__Problem description__. Please transcribe the data below exactly. Leave the pictures out.

__Listed records__.
^^^^^^^^

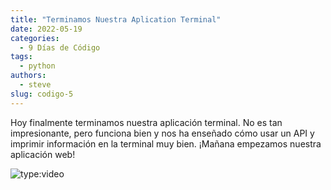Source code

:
 ```yaml
---
title: "Terminamos Nuestra Aplication Terminal"
date: 2022-05-19
categories:
  - 9 Días de Código
tags:
  - python
authors:
  - steve
slug: codigo-5
---
```


Hoy finalmente terminamos nuestra aplicación terminal. No es tan impresionante, pero funciona bien y nos ha enseñado cómo usar un API y imprimir información en la terminal muy bien. ¡Mañana empezamos nuestra aplicación web!

<!-- more -->

![type:video](https://www.youtube.com/embed/5ho0GUaHvuY)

^^^^^^^^

__Answer space__.
Source code

:
 ```yaml
---
title: "Terminamos Nuestra Aplication Terminal"
date: 2022-05-19
categories:
  - 9 Días de Código
tags:
  - python
authors:
  - steve
slug: codigo-5
---
```


Hoy finalmente terminamos nuestra aplicación terminal. No es tan impresionante, pero funciona bien y nos ha enseñado cómo usar un API y imprimir información en la terminal muy bien. ¡Mañana empezamos nuestra aplicación web!

<!-- more -->

![type:video](https://www.youtube.com/embed/5ho0GUaHvuY)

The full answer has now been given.